Non è un caso se nei tre giorni di festival i gruppi di lavoratori da remoto partecipanti saranno equamente divisi tra veneziani e “quasi veneziani”, persone che qui stanno trascorrendo dei periodi di tempo per lavoro. «C’è anche qualche veneziano che lavora all’estero e che torna qui nel periodo delle vacanze, sfruttando proprio la tipologia del lavoro da remoto», spiega Santagiustina precisando l’idea di “smart working” promossa dall’associazione: «Secondo il nostro modo di vedere, tra i fautori del lavoro in ufficio e quelli del lavoro a casa, c’è una terza strada che è quella del lavorare insieme, con il co-working, in posti belli». E Venezia da questo punto di vista non ha eguali. Ecco perché il festival si svolgerà in contesti diversi e molto affascinanti, come il Centro Tedesco di Studi Veneziani, la sede di Crafted (società fondata lo scorso anno che crea prodotti digitali a Venezia, ma per clienti da tutto il mondo), Orsoni 1888, SerenDpt e Fondaco Marcello.

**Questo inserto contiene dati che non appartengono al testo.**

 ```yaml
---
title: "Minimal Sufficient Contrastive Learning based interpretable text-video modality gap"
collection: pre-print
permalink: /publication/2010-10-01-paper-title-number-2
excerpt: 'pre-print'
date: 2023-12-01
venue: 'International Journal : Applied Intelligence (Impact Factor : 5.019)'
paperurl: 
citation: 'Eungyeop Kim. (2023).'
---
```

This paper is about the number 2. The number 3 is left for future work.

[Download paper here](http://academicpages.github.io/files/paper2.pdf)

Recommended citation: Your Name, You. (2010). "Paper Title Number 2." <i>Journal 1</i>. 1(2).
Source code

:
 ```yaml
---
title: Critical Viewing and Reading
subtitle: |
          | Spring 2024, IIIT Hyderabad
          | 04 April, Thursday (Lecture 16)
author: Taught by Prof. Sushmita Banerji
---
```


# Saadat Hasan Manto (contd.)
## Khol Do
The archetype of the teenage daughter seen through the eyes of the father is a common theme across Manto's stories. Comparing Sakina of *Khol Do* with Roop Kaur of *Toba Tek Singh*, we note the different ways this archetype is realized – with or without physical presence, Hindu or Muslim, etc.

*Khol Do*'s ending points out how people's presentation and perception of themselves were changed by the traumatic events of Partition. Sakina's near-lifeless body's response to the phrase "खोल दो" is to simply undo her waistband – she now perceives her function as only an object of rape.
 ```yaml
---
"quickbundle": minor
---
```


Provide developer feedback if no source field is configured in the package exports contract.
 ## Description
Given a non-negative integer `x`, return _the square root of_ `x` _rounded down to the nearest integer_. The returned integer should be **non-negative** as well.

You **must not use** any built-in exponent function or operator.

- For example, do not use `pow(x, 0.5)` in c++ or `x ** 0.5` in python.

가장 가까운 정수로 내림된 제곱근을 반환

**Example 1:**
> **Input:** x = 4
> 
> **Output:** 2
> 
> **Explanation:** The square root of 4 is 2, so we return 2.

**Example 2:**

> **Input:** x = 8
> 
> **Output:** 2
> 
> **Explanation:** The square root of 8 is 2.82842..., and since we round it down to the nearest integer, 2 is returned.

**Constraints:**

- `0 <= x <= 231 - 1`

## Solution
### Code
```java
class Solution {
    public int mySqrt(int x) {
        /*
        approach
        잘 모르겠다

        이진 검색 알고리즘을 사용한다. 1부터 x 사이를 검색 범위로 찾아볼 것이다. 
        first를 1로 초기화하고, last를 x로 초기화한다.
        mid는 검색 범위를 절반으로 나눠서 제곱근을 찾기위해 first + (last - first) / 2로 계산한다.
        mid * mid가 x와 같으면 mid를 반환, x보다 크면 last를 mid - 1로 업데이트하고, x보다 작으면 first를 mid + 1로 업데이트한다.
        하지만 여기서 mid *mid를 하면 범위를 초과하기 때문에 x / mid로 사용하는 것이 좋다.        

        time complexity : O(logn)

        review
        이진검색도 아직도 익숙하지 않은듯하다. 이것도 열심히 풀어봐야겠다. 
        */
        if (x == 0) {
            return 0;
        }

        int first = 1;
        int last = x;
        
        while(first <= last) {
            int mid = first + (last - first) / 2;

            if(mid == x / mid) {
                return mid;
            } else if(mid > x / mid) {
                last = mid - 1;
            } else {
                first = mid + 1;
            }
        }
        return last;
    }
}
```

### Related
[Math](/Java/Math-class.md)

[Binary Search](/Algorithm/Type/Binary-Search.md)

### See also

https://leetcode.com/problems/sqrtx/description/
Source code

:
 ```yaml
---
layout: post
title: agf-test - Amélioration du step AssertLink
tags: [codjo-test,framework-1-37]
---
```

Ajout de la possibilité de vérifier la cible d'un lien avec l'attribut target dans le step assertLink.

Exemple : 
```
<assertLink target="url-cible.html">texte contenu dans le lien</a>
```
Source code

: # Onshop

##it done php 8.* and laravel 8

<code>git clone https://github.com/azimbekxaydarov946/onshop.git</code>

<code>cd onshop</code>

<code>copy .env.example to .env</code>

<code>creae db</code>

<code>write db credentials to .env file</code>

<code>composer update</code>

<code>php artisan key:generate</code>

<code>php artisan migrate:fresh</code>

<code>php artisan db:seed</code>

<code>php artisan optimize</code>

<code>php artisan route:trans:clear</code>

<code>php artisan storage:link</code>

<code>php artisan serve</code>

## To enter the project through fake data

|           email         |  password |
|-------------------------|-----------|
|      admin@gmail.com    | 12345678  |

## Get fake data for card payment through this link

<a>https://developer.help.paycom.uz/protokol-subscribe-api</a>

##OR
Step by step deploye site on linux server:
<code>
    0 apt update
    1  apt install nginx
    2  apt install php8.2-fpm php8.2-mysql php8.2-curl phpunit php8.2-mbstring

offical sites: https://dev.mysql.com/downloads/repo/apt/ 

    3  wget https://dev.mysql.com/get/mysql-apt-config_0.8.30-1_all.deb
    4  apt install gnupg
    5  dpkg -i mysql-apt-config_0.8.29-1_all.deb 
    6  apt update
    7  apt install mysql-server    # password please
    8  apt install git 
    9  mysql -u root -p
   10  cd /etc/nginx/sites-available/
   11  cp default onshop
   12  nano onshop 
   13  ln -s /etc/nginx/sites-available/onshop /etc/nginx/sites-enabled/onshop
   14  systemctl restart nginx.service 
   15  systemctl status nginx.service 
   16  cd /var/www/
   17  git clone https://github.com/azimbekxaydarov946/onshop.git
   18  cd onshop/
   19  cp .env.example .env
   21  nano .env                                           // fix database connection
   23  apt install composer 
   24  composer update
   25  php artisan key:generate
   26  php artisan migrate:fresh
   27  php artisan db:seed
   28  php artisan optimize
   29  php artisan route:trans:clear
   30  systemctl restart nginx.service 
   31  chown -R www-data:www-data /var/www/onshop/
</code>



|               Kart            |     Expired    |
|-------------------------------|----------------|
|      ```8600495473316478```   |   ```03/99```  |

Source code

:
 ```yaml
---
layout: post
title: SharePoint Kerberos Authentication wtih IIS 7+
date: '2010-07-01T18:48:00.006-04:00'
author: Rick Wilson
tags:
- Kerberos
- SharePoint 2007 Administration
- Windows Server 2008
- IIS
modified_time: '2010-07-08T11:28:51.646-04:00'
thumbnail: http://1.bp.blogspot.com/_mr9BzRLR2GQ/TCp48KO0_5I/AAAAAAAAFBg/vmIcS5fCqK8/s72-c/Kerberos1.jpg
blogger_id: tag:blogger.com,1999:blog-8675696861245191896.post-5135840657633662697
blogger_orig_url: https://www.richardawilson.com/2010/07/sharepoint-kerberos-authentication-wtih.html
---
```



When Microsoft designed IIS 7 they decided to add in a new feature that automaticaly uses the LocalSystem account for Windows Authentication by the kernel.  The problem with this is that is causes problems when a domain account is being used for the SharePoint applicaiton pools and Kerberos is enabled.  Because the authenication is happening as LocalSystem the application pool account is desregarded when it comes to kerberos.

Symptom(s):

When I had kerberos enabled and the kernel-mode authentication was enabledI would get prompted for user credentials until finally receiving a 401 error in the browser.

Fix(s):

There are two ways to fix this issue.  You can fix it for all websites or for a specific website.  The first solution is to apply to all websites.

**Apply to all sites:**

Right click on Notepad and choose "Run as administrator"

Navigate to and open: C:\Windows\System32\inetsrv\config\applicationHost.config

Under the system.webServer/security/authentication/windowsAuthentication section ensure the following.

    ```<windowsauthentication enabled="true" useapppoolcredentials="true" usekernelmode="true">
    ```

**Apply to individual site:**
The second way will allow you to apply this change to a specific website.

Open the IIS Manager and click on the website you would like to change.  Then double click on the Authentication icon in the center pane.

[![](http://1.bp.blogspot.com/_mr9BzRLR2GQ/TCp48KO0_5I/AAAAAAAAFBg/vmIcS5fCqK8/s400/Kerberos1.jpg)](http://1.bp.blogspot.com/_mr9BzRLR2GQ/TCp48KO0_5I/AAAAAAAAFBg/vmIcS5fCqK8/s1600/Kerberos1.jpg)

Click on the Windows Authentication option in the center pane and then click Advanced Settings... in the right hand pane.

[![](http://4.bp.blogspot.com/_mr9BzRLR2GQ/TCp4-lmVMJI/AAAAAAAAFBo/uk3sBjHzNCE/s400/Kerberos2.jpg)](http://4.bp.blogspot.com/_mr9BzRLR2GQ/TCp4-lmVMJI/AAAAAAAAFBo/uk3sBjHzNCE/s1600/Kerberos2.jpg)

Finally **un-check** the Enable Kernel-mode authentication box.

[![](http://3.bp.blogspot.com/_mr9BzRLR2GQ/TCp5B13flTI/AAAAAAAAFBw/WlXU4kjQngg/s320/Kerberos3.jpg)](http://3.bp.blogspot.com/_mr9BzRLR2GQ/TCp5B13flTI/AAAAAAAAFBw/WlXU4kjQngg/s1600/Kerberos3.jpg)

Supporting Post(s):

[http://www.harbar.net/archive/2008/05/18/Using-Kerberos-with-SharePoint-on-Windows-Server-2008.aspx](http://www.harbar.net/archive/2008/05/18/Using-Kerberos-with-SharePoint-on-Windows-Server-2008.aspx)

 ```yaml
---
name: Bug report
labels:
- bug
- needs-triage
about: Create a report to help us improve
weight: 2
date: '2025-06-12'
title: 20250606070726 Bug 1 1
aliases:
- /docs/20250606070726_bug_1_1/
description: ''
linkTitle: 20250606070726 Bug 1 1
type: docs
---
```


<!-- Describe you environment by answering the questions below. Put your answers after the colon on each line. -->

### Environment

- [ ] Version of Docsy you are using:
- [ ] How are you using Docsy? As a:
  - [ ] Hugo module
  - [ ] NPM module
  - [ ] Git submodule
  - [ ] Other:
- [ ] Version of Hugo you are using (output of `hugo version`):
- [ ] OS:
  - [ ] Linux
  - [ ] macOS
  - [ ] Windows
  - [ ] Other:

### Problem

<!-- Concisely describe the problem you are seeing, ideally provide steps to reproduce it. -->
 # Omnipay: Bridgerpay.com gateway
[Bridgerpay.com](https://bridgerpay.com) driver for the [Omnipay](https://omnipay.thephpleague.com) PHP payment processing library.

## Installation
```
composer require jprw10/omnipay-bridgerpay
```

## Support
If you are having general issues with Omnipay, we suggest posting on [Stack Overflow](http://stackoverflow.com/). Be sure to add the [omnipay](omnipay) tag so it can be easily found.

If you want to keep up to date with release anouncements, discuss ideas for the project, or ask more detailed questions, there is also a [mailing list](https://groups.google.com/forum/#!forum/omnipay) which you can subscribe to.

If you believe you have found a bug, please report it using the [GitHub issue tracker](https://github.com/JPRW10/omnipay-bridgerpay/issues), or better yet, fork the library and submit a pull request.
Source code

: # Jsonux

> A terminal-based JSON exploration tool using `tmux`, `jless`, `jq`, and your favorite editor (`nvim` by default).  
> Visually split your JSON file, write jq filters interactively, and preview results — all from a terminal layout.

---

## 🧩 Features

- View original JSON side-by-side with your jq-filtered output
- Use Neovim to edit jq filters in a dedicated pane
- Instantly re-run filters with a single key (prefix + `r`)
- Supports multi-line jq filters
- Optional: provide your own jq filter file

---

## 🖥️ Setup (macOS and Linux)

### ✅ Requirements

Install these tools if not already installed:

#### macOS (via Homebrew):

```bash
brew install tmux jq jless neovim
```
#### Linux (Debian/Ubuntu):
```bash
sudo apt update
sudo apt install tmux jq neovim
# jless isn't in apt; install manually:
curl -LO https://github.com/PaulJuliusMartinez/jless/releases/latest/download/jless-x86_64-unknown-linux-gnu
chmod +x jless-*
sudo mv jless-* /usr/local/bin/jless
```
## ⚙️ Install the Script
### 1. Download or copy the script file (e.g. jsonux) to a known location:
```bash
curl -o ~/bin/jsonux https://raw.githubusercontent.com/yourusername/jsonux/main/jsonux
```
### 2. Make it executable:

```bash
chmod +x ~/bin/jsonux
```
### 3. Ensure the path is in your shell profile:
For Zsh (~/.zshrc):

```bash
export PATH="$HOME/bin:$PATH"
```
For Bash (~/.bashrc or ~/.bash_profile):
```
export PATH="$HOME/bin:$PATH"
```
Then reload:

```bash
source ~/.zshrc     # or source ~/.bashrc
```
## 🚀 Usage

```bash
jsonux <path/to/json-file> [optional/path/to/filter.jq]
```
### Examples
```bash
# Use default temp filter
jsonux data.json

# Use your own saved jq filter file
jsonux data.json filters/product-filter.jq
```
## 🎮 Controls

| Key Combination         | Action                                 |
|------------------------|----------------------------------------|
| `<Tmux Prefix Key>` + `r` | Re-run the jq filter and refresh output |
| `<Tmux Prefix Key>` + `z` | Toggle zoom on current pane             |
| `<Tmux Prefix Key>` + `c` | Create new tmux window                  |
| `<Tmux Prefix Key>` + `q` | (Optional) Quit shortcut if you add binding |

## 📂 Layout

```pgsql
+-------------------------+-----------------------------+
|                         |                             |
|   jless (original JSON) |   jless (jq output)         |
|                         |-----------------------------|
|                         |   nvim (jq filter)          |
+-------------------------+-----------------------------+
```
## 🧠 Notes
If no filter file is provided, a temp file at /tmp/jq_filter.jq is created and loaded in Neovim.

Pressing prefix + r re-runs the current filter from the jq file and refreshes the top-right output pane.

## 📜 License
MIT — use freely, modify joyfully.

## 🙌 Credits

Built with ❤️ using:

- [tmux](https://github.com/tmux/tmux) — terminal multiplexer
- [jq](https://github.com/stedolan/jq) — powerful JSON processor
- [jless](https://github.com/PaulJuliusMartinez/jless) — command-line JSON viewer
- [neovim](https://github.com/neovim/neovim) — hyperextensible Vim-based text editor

Non solo sessioni di lavoro, ma anche passeggiate, pause gastronomiche e occasioni di approfondimento ed incontro con esperti. Mercoledì ad esempio Alan Bruton, designer e professore di architettura arrivato a Venezia tramite il progetto Venywhere ha presentato ai partecipanti Salon, un “gioco di tavoli e sedie”, che coinvolge concetti di architettura, design d’interni e game design. Giovedì alla Biblioteca del Colore della fornace Orsoni, Diego Calaon interviene, insieme a Marco Paladini per parlare di archeologia da remoto, mentre venerdì nella sede di SerenDpt, alla Giudecca, i partecipanti hanno la straordinaria occasione di sentire Luc Steels, esperto di fama mondiale di Intelligenza Artificiale e robotica, in dialogo con Massimo Warglien, professore di Management e co-fondatore di Venywhere, su Intelligenza Artificiale e lavoro da remoto. Il Festival si conclude venerdì sera con una festa nel suggestivo sito del Fondaco Marcello.